Scientists, for the first time, have watched water being made in real-time and unlocked the potential of rapidly generating water in arid environments, including other planets.

Professor Vinayak Dravid of Northwestern University in the United States said the researchers witnessed, at the molecular-scale, hydrogen and oxygen atoms merge to form tiny, nano-sized bubbles of water (SEE VIDEO BELOW).

Professor Dravid said the event occurred during a study in which scientists sought to understand how palladium, a rare metallic element, catalyzed the gaseous reaction to generate water.

He said by witnessing the reaction at the nanoscale, the team unravelled how the process occurred and uncovered new strategies to accelerate it.

“By directly visualizing nanoscale water generation, we were able to identify the optimal conditions for rapid water generation under ambient conditions,” Professor Dravid said.

“These findings have significant implications for practical applications, such as enabling rapid water generation in deep space environments using gases and metal catalysts, without requiring extreme reaction conditions.”
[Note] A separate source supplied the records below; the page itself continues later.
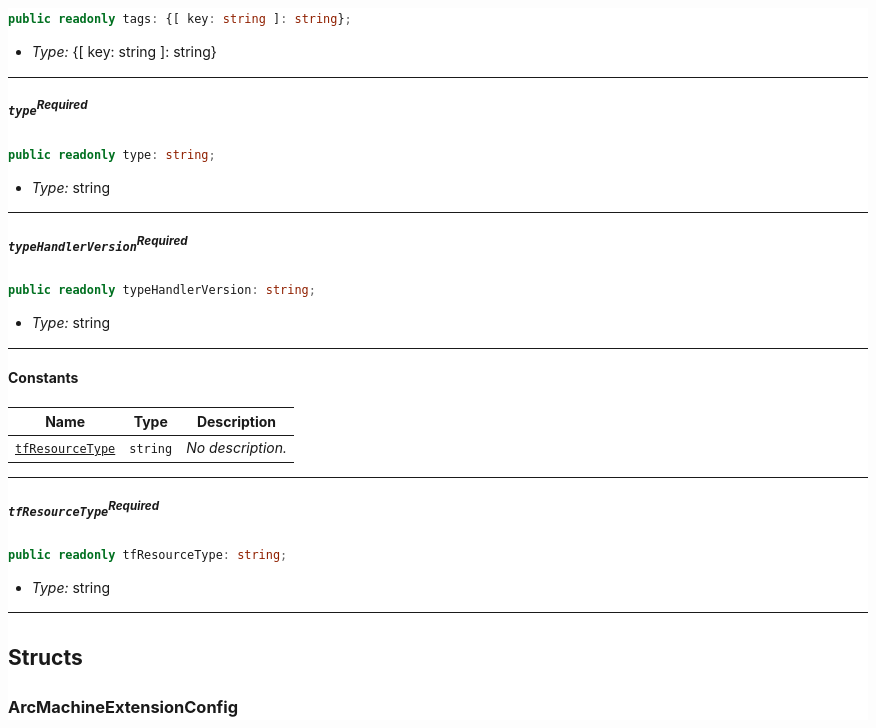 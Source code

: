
 ```typescript
public readonly tags: {[ key: string ]: string};
```

- *Type:* {[ key: string ]: string}

---

##### `type`<sup>Required</sup> <a name="type" id="@cdktf/provider-azurerm.arcMachineExtension.ArcMachineExtension.property.type"></a>

```typescript
public readonly type: string;
```

- *Type:* string

---

##### `typeHandlerVersion`<sup>Required</sup> <a name="typeHandlerVersion" id="@cdktf/provider-azurerm.arcMachineExtension.ArcMachineExtension.property.typeHandlerVersion"></a>

```typescript
public readonly typeHandlerVersion: string;
```

- *Type:* string

---

#### Constants <a name="Constants" id="Constants"></a>

| **Name** | **Type** | **Description** |
| --- | --- | --- |
| <code><a href="#@cdktf/provider-azurerm.arcMachineExtension.ArcMachineExtension.property.tfResourceType">tfResourceType</a></code> | <code>string</code> | *No description.* |

---

##### `tfResourceType`<sup>Required</sup> <a name="tfResourceType" id="@cdktf/provider-azurerm.arcMachineExtension.ArcMachineExtension.property.tfResourceType"></a>

```typescript
public readonly tfResourceType: string;
```

- *Type:* string

---

## Structs <a name="Structs" id="Structs"></a>

### ArcMachineExtensionConfig <a name="ArcMachineExtensionConfig" id="@cdktf/provider-azurerm.arcMachineExtension.ArcMachineExtensionConfig"></a>
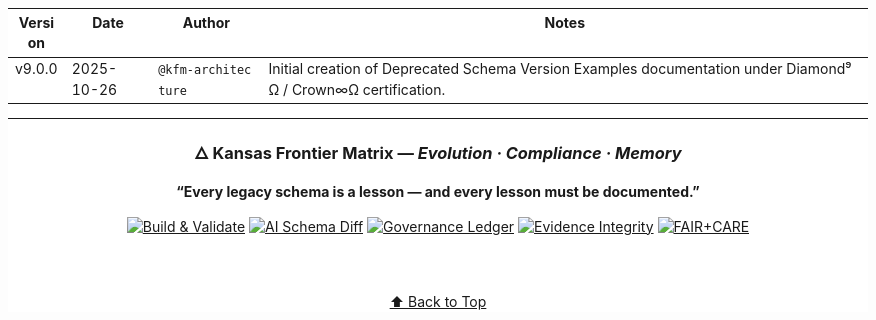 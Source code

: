 | Version | Date       | Author              | Notes                                                                                                          |
| ------- | ---------- | ------------------- | -------------------------------------------------------------------------------------------------------------- |
| v9.0.0  | 2025-10-26 | `@kfm-architecture` | Initial creation of Deprecated Schema Version Examples documentation under Diamond⁹ Ω / Crown∞Ω certification. |

---

<div align="center">

### 🜂 Kansas Frontier Matrix — *Evolution · Compliance · Memory*

**“Every legacy schema is a lesson — and every lesson must be documented.”**

[![Build & Validate](https://img.shields.io/github/actions/workflow/status/bartytime4life/Kansas-Frontier-Matrix/validate.yml?label=Build+%26+Validate)]()
[![AI Schema Diff](https://img.shields.io/badge/AI%20Schema%20Diff-Operational%20✓-teal)]()
[![Governance Ledger](https://img.shields.io/badge/Governance-Ledger%20Linked-blueviolet)]()
[![Evidence Integrity](https://img.shields.io/badge/Evidence-Verified-lightgrey)]()
[![FAIR+CARE](https://img.shields.io/badge/FAIR-CARE-green)]()

<br><br> <a href="#-kansas-frontier-matrix--deprecated-schema-version-examples-error-evidence-layer--diamond⁹-Ω--crown∞Ω-certified">⬆ Back to Top</a>

</div>
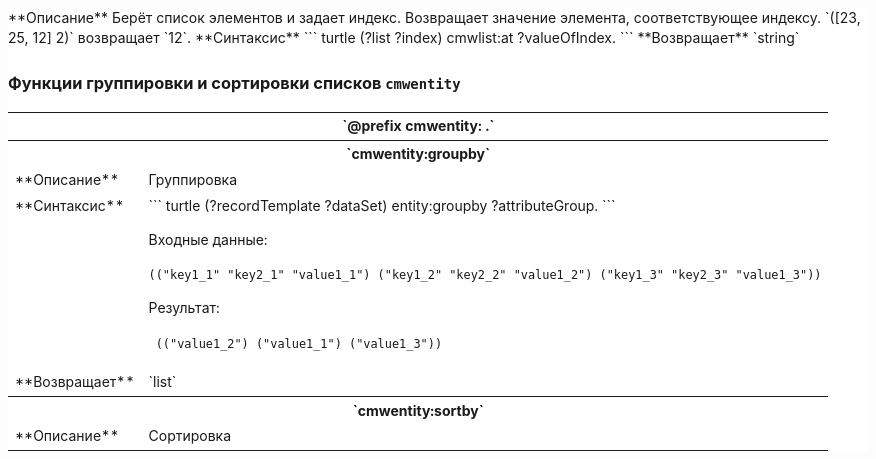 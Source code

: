 </tr>
<tr markdown="block">
<td markdown>**Описание**</td>
<td markdown>Берёт список элементов и задает индекс. Возвращает значение элемента, соответствующее индексу. `([23, 25, 12] 2)` возвращает `12`.</td>
</tr>
<tr markdown="block">
<td markdown>**Синтаксис**</td>
<td markdown="block">
``` turtle
(?list ?index) cmwlist:at ?valueOfIndex.
```
</td>
</tr>
<tr markdown="block">
<td markdown>**Возвращает**</td>
<td markdown>`string`</td>
</tr>
</tbody>
</table>

### Функции группировки и сортировки списков `cmwentity`

<table markdown="block">
<thead markdown="block">
<tr markdown="block">
<th markdown colspan="2">`@prefix cmwentity: <http://comindware.com/ontology/entity#>.`</th>
</tr>
</thead>
<tbody markdown="block">
<tr markdown="block">
<th markdown colspan="2">`cmwentity:groupby`</th>
</tr>
<tr markdown="block">
<td markdown>**Описание**</td>
<td markdown>Группировка</td>
</tr>
<tr markdown="block">
<td markdown>**Синтаксис**</td>
<td markdown="block">
``` turtle
(?recordTemplate ?dataSet) entity:groupby ?attributeGroup.
```

Входные данные:

```
(("key1_1" "key2_1" "value1_1") ("key1_2" "key2_2" "value1_2") ("key1_3" "key2_3" "value1_3"))
```

Результат:
```
 (("value1_2") ("value1_1") ("value1_3"))
```
</td>
</tr>
<tr markdown="block">
<td markdown>**Возвращает**</td>
<td markdown>`list`</td>
</tr>
<tr markdown="block">
<th markdown colspan="2">`cmwentity:sortby`</th>
</tr>
<tr markdown="block">
<td markdown>**Описание**</td>
<td markdown>Сортировка</td>
</tr> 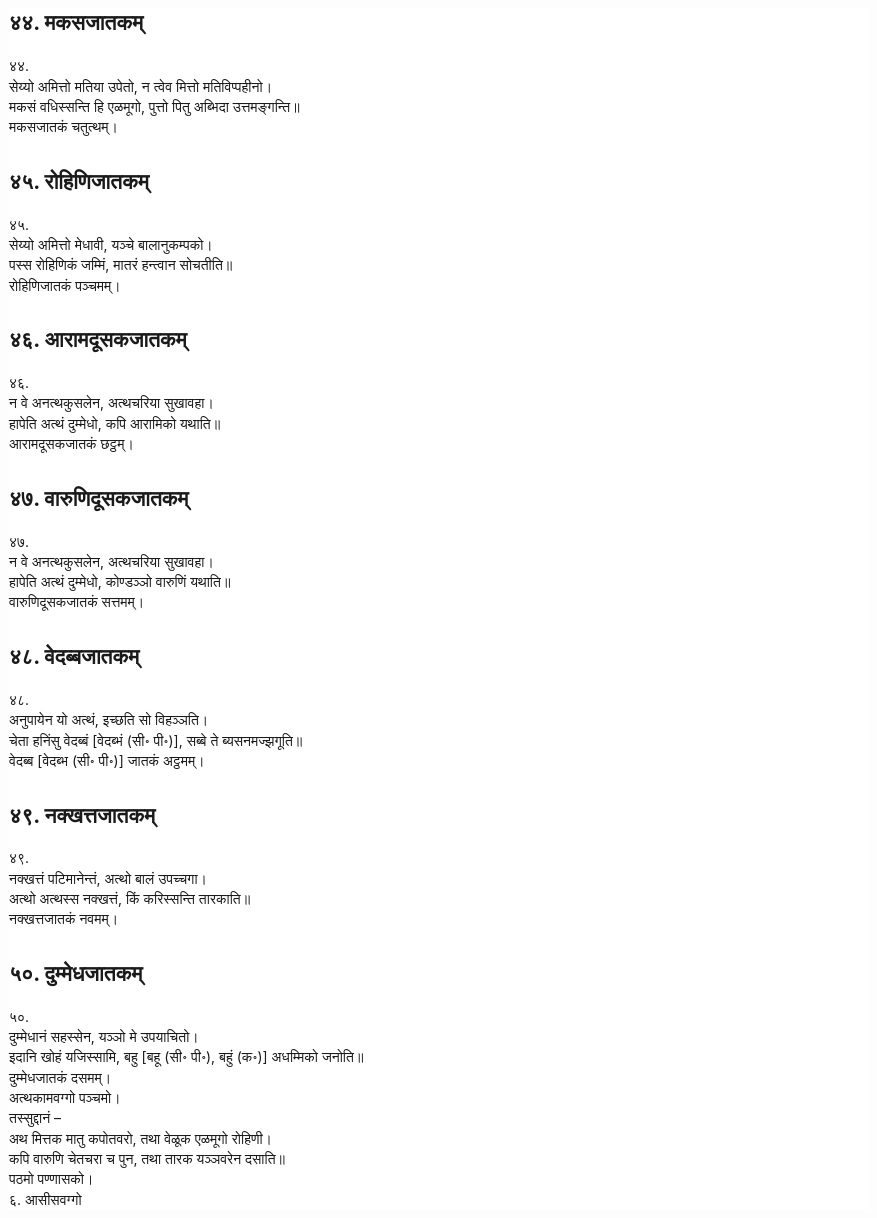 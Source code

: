 
## ४४. मकसजातकम्

४४.  
सेय्यो अमित्तो मतिया उपेतो, न त्वेव मित्तो मतिविप्पहीनो।  
मकसं वधिस्सन्ति हि एळमूगो, पुत्तो पितु अब्भिदा उत्तमङ्गन्ति॥  
मकसजातकं चतुत्थम्।  


## ४५. रोहिणिजातकम्

४५.  
सेय्यो अमित्तो मेधावी, यञ्चे बालानुकम्पको।  
पस्स रोहिणिकं जम्मिं, मातरं हन्त्वान सोचतीति॥  
रोहिणिजातकं पञ्चमम्।  


## ४६. आरामदूसकजातकम्

४६.  
न वे अनत्थकुसलेन, अत्थचरिया सुखावहा।  
हापेति अत्थं दुम्मेधो, कपि आरामिको यथाति॥  
आरामदूसकजातकं छट्ठम्।  


## ४७. वारुणिदूसकजातकम्

४७.  
न वे अनत्थकुसलेन, अत्थचरिया सुखावहा।  
हापेति अत्थं दुम्मेधो, कोण्डञ्ञो वारुणिं यथाति॥  
वारुणिदूसकजातकं सत्तमम्।  


## ४८. वेदब्बजातकम्

४८.  
अनुपायेन यो अत्थं, इच्छति सो विहञ्ञति।  
चेता हनिंसु वेदब्बं [वेदब्भं (सी॰ पी॰)], सब्बे ते ब्यसनमज्झगूति॥  
वेदब्ब [वेदब्भ (सी॰ पी॰)] जातकं अट्ठमम्।  


## ४९. नक्खत्तजातकम्

४९.  
नक्खत्तं पटिमानेन्तं, अत्थो बालं उपच्चगा।  
अत्थो अत्थस्स नक्खत्तं, किं करिस्सन्ति तारकाति॥  
नक्खत्तजातकं नवमम्।  


## ५०. दुम्मेधजातकम्

५०.  
दुम्मेधानं सहस्सेन, यञ्ञो मे उपयाचितो।  
इदानि खोहं यजिस्सामि, बहु [बहू (सी॰ पी॰), बहुं (क॰)] अधम्मिको जनोति॥  
दुम्मेधजातकं दसमम्।  
अत्थकामवग्गो पञ्चमो।  
तस्सुद्दानं –  
अथ मित्तक मातु कपोतवरो, तथा वेळूक एळमूगो रोहिणी।  
कपि वारुणि चेतचरा च पुन, तथा तारक यञ्ञवरेन दसाति॥  
पठमो पण्णासको।  
६. आसीसवग्गो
He said since the early 1900s, researchers had known that palladium could act as a catalyst to rapidly generate water, but how, exactly, this reaction occurred had remained a mystery.

Co study author PhD candidate Yukun Liu said the phenomenon was never fully understood because scientists needed to combine the direct visualization of water generation and the structure analysis at the atomic scale in order to figure out what was happening with the reaction and how to optimize it.

Mr Liu said viewing the process with atomic precision was impossible, until nine months ago when the team developed a new method to analyze gas molecules in real time.

He said using the new technology, they examined the palladium reaction, first seeing the hydrogen atoms enter the palladium and expanding its square lattice.

But they then saw tiny water bubbles form at the palladium surface.

“We think it might be the smallest bubble ever formed that has been viewed directly,” Mr Liu said.